Fewer injured on roads - but death toll rises

June 26 2018

THE number of people injured on the roads in Downend and the surrounding area has fallen to its lowest level for more than 20 years.

But the number of fatalities on South Gloucestershire roads rose to eight last year, from five in 2016. 

The council says the total casualty figure of 447 was the lowest since the authority was created in 1996. It was down by almost a quarter on the 2016 figure of 571. 

The number of people seriously injured in 2017 was 34, down from 43 the previous year, while the number of people with less serious injuries was 405, more than 100 fewer than the 523 recorded by police in 2016.

Improvements to junctions identified as black spots have helped to drive down the overall casualty figures, says the council. 

It cites the example of the junction of Bromley Heath Road, Cleeve Hill and Cleeve Wood Road, where the number of injury accidents fell from five to two in the three years either side of changes made to the traffic lights.      

Traffic calming and pedestrian crossing improvements on St James Street and Cossham Street in Mangotsfield also cut the number of accidents where someone was hurt, from nine to three over the same period. 

The council says its officers continually monitor police reports to identify where people are being injured on its road network. 

Spending on improvements is targeted at areas where injury accidents occur most often and involve “vulnerable” road users most likely to be injured in an accident, such as children, pedestrians, cyclists, and motorbike riders.  

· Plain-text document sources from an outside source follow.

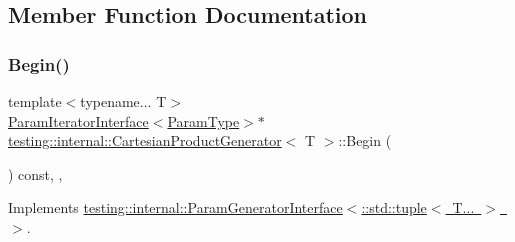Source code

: \subsection{Member Function Documentation}
\mbox{\label{classtesting_1_1internal_1_1_cartesian_product_generator_ad2f1bc6289b6dd7e4b5f4fecbfdf2883}} 
\subsubsection{\texorpdfstring{Begin()}{Begin()}\hspace{0.1cm}{\footnotesize\ttfamily [1/2]}}
{\footnotesize\ttfamily template$<$typename... T$>$ \\
\mbox{\hyperlink{classtesting_1_1internal_1_1_param_iterator_interface}{Param\+Iterator\+Interface}}$<$\mbox{\hyperlink{classtesting_1_1internal_1_1_cartesian_product_generator_af27131157a9347f0c82420ca081ee7dd}{Param\+Type}}$>$$\ast$ \mbox{\hyperlink{classtesting_1_1internal_1_1_cartesian_product_generator}{testing\+::internal\+::\+Cartesian\+Product\+Generator}}$<$ T $>$\+::Begin (\begin{DoxyParamCaption}{ }\end{DoxyParamCaption}) const\hspace{0.3cm}{\ttfamily [inline]}, {\ttfamily [override]}, {\ttfamily [virtual]}}



Implements \mbox{\hyperlink{classtesting_1_1internal_1_1_param_generator_interface_ae1de83b16fe9a53c67778a026c6a9569}{testing\+::internal\+::\+Param\+Generator\+Interface$<$\+::std\+::tuple$<$ T... $>$ $>$}}.

\mbox{\label{classtesting_1_1internal_1_1_cartesian_product_generator_ad2f1bc6289b6dd7e4b5f4fecbfdf2883}}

Council cabinet member for transport Colin Hunt said: “It’s great to see that casualty rates have reduced, making South Gloucestershire’s roads some of the safest in the country.

“The council takes road safety extremely seriously and we work closely with our partners in the police, with schools and with other agencies to identify where and why road accidents happen and what can be done to prevent them. 

“However, we cannot afford to become complacent. Eight fatalities is eight fatalities too many, and the council will continue to make every effort to deliver road safety training to raise awareness about this issue.” 

A council team provides road safety training sessions to thousands of people each year in South Gloucestershire.